Donald’s Duck
John Sturrock
- Bradman by Charles Williams
Little, Brown, 336 pp, £20.00, August 1996, ISBN 0 316 88097 3
Don Bradman did poorly by me in my youth: all I saw of him was his parting Oval duck in 1948, the most untimely nought in the history of cricket. It came on the first day of the fifth and last Test, with Australia three-nothing up, so whether our own side won or lost made small difference and we could watch the game as dilettantes instead of partisans, hoping that Bradman would bat, as he nearly always had, lavishly, or even brutally. England batted first and barely made it through to lunchtime: they scored 52 in all, the fewest runs ever in a home Test (46 from the bat; the splendid Ray Lindwall 6 for 20). The Australian openers were past this shameful mark inside the hour. Don Bradman wasn’t needed until after tea, when he came emotively in at his usual first wicket down. Because he had said that this would be his last Test Match here, he got three cheers from the assembled England, which was a nice extravaganee on their pan. The bowler was Eric Hollies, a down-market leg-spinner. Bradman stopped Hollies’s first ball to him and played on to the second, which was a googly, and a historic party-pooper. We had come to see the unique Bradman bat, not an ephemeral trundler like Hollies bowl. He had no business getting out in so elementary a fashion.

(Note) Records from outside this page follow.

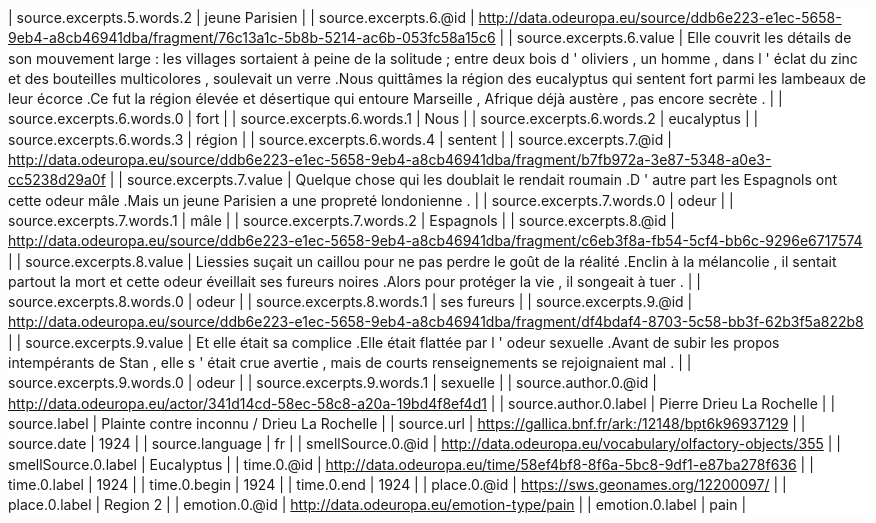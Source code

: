 | source.excerpts.5.words.2 | jeune Parisien |
| source.excerpts.6.@id | http://data.odeuropa.eu/source/ddb6e223-e1ec-5658-9eb4-a8cb46941dba/fragment/76c13a1c-5b8b-5214-ac6b-053fc58a15c6 |
| source.excerpts.6.value | Elle couvrit les détails de son mouvement large : les villages sortaient à peine de la solitude ; entre deux bois d ' oliviers , un homme , dans l ' éclat du zinc et des bouteilles multicolores , soulevait un verre .Nous quittâmes la région des eucalyptus qui sentent fort parmi les lambeaux de leur écorce .Ce fut la région élevée et désertique qui entoure Marseille , Afrique déjà austère , pas encore secrète . |
| source.excerpts.6.words.0 | fort |
| source.excerpts.6.words.1 | Nous |
| source.excerpts.6.words.2 | eucalyptus |
| source.excerpts.6.words.3 | région |
| source.excerpts.6.words.4 | sentent |
| source.excerpts.7.@id | http://data.odeuropa.eu/source/ddb6e223-e1ec-5658-9eb4-a8cb46941dba/fragment/b7fb972a-3e87-5348-a0e3-cc5238d29a0f |
| source.excerpts.7.value | Quelque chose qui les doublait le rendait roumain .D ' autre part les Espagnols ont cette odeur mâle .Mais un jeune Parisien a une propreté londonienne . |
| source.excerpts.7.words.0 | odeur |
| source.excerpts.7.words.1 | mâle |
| source.excerpts.7.words.2 | Espagnols |
| source.excerpts.8.@id | http://data.odeuropa.eu/source/ddb6e223-e1ec-5658-9eb4-a8cb46941dba/fragment/c6eb3f8a-fb54-5cf4-bb6c-9296e6717574 |
| source.excerpts.8.value | Liessies suçait un caillou pour ne pas perdre le goût de la réalité .Enclin à la mélancolie , il sentait partout la mort et cette odeur éveillait ses fureurs noires .Alors pour protéger la vie , il songeait à tuer . |
| source.excerpts.8.words.0 | odeur |
| source.excerpts.8.words.1 | ses fureurs |
| source.excerpts.9.@id | http://data.odeuropa.eu/source/ddb6e223-e1ec-5658-9eb4-a8cb46941dba/fragment/df4bdaf4-8703-5c58-bb3f-62b3f5a822b8 |
| source.excerpts.9.value | Et elle était sa complice .Elle était flattée par l ' odeur sexuelle .Avant de subir les propos intempérants de Stan , elle s ' était crue avertie , mais de courts renseignements se rejoignaient mal . |
| source.excerpts.9.words.0 | odeur |
| source.excerpts.9.words.1 | sexuelle |
| source.author.0.@id | http://data.odeuropa.eu/actor/341d14cd-58ec-58c8-a20a-19bd4f8ef4d1 |
| source.author.0.label | Pierre  Drieu La Rochelle |
| source.label | Plainte contre inconnu / Drieu La Rochelle |
| source.url | https://gallica.bnf.fr/ark:/12148/bpt6k96937129 |
| source.date | 1924 |
| source.language | fr |
| smellSource.0.@id | http://data.odeuropa.eu/vocabulary/olfactory-objects/355 |
| smellSource.0.label | Eucalyptus |
| time.0.@id | http://data.odeuropa.eu/time/58ef4bf8-8f6a-5bc8-9df1-e87ba278f636 |
| time.0.label | 1924 |
| time.0.begin | 1924 |
| time.0.end | 1924 |
| place.0.@id | https://sws.geonames.org/12200097/ |
| place.0.label | Region 2 |
| emotion.0.@id | http://data.odeuropa.eu/emotion-type/pain |
| emotion.0.label | pain |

His duck was an awful statistical lapse, because when he came in, he needed to hit only four runs, or a single boundary, to end up with a Test Match batting average of 100. This was and remains, run-scoring on a transcendent scale: just how transcendent you can see by looking at one of the tables in Charles Williams’s book, which shows Bradman, with his lifetime Test average of 99.94, almost forty runs an innings ahead of any other player, the run-rich Lara included.